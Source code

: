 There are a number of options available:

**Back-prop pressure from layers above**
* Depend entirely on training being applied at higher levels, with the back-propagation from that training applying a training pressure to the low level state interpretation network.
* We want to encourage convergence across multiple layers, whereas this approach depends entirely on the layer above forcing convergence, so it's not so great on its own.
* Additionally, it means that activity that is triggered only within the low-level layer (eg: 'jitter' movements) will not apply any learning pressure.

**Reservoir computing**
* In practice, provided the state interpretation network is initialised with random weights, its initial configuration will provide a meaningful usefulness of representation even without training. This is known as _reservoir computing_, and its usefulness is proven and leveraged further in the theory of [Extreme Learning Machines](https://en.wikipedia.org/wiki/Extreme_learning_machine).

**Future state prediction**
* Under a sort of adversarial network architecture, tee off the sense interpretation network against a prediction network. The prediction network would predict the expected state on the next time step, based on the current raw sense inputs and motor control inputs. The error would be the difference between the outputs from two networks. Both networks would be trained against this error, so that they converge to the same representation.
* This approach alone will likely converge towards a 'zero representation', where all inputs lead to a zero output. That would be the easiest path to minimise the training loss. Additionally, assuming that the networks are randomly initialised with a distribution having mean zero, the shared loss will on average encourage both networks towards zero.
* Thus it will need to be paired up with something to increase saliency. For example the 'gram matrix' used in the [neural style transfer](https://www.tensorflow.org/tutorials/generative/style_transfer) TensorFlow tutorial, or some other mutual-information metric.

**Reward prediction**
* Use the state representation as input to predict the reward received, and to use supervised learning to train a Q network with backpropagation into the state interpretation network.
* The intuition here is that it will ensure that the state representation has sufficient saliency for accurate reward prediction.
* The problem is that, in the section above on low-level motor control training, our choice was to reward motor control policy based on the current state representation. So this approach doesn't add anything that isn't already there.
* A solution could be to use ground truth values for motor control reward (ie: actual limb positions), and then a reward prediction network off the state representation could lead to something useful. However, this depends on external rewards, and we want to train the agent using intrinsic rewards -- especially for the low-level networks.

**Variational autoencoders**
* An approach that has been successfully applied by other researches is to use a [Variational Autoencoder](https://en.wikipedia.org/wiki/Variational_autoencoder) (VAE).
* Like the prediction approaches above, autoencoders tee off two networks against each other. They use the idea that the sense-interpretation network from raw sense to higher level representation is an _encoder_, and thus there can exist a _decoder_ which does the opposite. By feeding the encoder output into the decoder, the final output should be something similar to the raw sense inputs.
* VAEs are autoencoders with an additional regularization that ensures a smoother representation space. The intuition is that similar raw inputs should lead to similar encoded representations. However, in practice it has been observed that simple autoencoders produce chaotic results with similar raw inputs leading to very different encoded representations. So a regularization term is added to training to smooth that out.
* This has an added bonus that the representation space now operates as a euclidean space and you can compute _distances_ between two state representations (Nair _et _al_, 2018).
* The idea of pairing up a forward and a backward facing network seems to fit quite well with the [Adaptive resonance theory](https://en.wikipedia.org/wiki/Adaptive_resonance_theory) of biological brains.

*What is needed*. Each line of the data that holds the word "above" should be copied.

*Solved problem*.
**Back-prop pressure from layers above**
* We want to encourage convergence across multiple layers, whereas this approach depends entirely on the layer above forcing convergence, so it's not so great on its own.
* The problem is that, in the section above on low-level motor control training, our choice was to reward motor control policy based on the current state representation. So this approach doesn't add anything that isn't already there.
* Like the prediction approaches above, autoencoders tee off two networks against each other. They use the idea that the sense-interpretation network from raw sense to higher level representation is an _encoder_, and thus there can exist a _decoder_ which does the opposite. By feeding the encoder output into the decoder, the final output should be something similar to the raw sense inputs.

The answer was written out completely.